My questions are mainly the following three:
(1) BartModel and BartForConditionalGeneration, which one should I choose?
(2) Can you provide examples of how to use the corresponding API?
(3) How to compute the ‘loss’ of text infilling task?
You should use BartForConditionalGeneration, since this model adds a language modeling head on top of BartModel. BartModel itself is just the encoder-decoder Transformer, without any head on top. The language modeling head on top is necessary, in order to decode the hidden states to actual predicted tokens, and to generate text.
The loss gets automatically calculated for you when you provide labels to the model.

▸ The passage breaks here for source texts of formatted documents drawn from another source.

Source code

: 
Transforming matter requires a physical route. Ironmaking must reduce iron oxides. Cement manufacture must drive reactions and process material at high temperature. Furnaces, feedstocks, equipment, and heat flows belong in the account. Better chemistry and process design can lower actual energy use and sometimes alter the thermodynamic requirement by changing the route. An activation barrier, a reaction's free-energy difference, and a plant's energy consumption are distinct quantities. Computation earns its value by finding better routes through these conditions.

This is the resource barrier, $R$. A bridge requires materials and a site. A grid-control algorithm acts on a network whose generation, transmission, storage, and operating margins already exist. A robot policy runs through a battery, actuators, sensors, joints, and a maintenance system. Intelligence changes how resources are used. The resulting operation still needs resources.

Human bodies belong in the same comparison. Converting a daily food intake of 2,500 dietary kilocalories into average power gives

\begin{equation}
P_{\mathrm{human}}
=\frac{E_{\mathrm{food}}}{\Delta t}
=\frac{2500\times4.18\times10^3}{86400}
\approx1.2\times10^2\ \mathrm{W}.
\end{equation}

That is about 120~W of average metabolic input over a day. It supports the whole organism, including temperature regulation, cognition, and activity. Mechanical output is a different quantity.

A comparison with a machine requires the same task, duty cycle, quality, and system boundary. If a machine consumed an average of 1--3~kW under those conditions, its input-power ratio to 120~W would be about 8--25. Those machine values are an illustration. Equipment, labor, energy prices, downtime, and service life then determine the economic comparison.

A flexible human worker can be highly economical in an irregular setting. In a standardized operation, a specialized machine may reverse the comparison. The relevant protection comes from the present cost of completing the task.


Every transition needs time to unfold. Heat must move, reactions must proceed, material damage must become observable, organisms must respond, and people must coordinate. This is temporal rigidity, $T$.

It’s standard cross entropy loss between the predictions of the model and the labels.
Hi, I’m curious about a couple of things: 1) did you get this model running well, and 2) would this model also work for more standard “next-token” causal LM?
EDIT: Oh, also, would it be expected to do both MLM and CLM? That is, with an input like: “The chicken [MASK] to get” could it continue and output something like “The chicken crossed the road to get to the other side”?? That would be pretty much ideal for my use-case. And if so, how would one go about doing this?
(Sorry for hijacking your thread, but I’ve been wondering about something like this for a while!)